Die Lage auf dem Gasmarkt spitzt sich zu: Die Regierung hat am 23. Juni die Alarmstufe Gas ausgerufen. Was die aktuelle Alarmstufe konkret bedeutet und welche Entwicklungen und Folgen auf Deutschland zukommen könnten, möchten wir klären.
Die Alarmstufe ist die zweite von insgesamt drei Stufen im Notfallplan Gas. Sie tritt in Kraft, wenn eine überdurchschnittlich hohe Nachfrage nach Gas oder eine Störung in der Gasversorgung vorliegt.
Der Plan beginnt mit der Frühwarnstufe. Wird sie ausgerufen, tragen alle Marktteilnehmer Sorge dafür, die Gasversorgung zu sichern. Dies kann etwa durch einen Rückgriff auf die Gasspeicher geschehen. Der Staat greift in der Frühwarnstufe noch nicht ein. Auch in der Alarmstufe ist der Markt gerade noch in der Lage, Störungen oder eine hohe Nachfrage zu bewältigen, ohne dass staatliche Maßnahmen ergriffen werden müssen.
In der Notfallstufe dagegen ist der Staat gezwungen, in den Markt einzugreifen: Die Bundesnetzagentur wird zum “Bundeslastverteiler” und regelt dann die Verteilung von Gas.

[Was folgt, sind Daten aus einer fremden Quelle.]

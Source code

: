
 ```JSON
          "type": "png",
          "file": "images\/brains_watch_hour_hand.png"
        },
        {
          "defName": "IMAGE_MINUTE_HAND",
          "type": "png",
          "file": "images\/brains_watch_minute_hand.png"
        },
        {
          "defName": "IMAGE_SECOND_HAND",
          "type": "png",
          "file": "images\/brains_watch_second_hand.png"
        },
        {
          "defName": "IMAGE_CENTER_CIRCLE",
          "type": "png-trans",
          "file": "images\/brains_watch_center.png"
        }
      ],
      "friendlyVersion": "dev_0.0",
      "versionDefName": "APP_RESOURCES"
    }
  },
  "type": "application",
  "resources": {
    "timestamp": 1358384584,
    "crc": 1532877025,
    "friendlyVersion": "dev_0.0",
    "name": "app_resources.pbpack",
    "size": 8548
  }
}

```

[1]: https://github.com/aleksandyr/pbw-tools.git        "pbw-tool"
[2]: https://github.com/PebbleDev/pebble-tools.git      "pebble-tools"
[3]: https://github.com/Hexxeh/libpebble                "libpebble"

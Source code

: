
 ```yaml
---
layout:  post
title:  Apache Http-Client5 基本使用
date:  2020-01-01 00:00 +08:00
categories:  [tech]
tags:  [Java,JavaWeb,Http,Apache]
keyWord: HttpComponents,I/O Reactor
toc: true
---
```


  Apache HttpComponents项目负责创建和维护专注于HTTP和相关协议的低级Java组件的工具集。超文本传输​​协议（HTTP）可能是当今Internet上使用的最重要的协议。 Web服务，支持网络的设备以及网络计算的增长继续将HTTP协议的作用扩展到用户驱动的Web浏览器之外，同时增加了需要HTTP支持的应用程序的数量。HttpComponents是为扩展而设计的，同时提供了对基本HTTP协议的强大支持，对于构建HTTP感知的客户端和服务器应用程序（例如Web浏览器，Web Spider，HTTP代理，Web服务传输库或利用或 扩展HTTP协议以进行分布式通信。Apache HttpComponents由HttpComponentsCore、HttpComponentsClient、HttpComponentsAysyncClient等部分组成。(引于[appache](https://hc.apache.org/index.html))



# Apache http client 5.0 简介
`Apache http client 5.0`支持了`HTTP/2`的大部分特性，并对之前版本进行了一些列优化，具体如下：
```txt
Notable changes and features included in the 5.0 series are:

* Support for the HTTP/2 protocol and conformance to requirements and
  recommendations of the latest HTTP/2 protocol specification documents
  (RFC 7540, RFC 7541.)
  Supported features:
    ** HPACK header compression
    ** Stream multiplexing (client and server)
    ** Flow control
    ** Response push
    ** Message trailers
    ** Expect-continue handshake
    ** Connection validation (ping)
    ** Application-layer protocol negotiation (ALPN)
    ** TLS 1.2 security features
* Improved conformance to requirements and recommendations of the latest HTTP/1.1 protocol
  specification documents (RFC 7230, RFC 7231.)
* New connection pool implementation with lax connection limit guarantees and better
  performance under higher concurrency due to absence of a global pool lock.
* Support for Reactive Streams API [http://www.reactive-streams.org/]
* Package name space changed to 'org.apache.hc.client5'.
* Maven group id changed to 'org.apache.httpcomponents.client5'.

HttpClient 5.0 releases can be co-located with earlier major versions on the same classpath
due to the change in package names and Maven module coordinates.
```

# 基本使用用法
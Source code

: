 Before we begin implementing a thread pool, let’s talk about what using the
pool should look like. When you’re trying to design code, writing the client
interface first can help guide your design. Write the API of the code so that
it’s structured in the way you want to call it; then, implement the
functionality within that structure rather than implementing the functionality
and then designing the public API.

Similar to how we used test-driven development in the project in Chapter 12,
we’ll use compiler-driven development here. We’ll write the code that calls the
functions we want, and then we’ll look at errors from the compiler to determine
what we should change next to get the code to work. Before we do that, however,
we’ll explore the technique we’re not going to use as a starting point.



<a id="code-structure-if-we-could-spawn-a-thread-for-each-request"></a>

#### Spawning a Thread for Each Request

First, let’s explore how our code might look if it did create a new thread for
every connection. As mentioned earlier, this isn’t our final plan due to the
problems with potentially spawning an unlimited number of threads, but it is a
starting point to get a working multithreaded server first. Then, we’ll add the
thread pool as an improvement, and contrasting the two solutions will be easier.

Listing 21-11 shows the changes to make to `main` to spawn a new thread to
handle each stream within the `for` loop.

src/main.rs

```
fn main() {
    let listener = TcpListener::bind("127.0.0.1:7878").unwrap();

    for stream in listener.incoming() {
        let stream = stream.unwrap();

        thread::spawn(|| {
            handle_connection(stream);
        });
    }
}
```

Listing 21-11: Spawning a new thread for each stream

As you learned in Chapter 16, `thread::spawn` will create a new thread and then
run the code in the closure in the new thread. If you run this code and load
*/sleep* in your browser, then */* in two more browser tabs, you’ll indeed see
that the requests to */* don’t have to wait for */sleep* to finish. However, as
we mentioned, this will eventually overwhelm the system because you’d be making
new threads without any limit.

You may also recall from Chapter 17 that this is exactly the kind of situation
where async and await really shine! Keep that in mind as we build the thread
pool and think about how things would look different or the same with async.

Wurde in der Vergangenheit zu wenig Gas importiert, so griff man auf die Gasspeicher zurück, um den geringeren Gasimport auszugleichen. Doch die Gasspeicher sind längst nicht mehr so krisensicher, wie sie es einmal waren: Laut der Bundesnetzagentur (Stand 06.07.22) liegen die aktuellen Füllstände der Speicher in Deutschland bei rund 62 Prozent. Im Jahr 2018 waren die Speicher zu fast 90 Prozent gefüllt.
Ein Grund für die Ausrufung der Alarmstufe ist die Verringerung der Gaslieferungen aus Russland durch die Ostsee-Pipeline Nord Stream 1. Nach der turnusmäßigen Wartung der Pipeline ab 11. Juli flossen zeitweise nur 30 bis 40 % der Maximalauslastung an Gas durch die Rohre. Was weiter geschieht, weiß keiner: verringern sich die Lieferungen weiterhin, bleiben sie stabil?
Laut der Bundesnetzagentur ist die Versorgungssicherheit in Deutschland derzeit weiter gewährleistet und im Saldo wird weiterhin Gas eingespeichert.
Die Füllstände der Gasspeicher sind zur Zeit auch etwas besser als im Vorjahr. Dennoch müssen sich Unternehmen und private Verbraucher auf weiter ansteigende Gaspreise einstellen. Darum gilt nun: So viel Gas wie möglich einzusparen, um die aktuelle Lage nicht weiter zu verschlechtern.
Das Einsparpotential ist groß: Im Mai 2022 wurde ein Drittel weniger Gas verbraucht als im Vorjahr. (vgl. Pressemitteilung BDEW vom Mai22) Auch die Nachfrage nach erneuerbaren Energien für Privatpersonen, wie Photovoltaik-Anlagen, steigt. Der Wille der Bürgerinnen und Bürger, Gas einzusparen und auf Erneuerbare umzusteigen, ist also da. Allerdings gibt es Engpässe beim Fachpersonal und dem Material.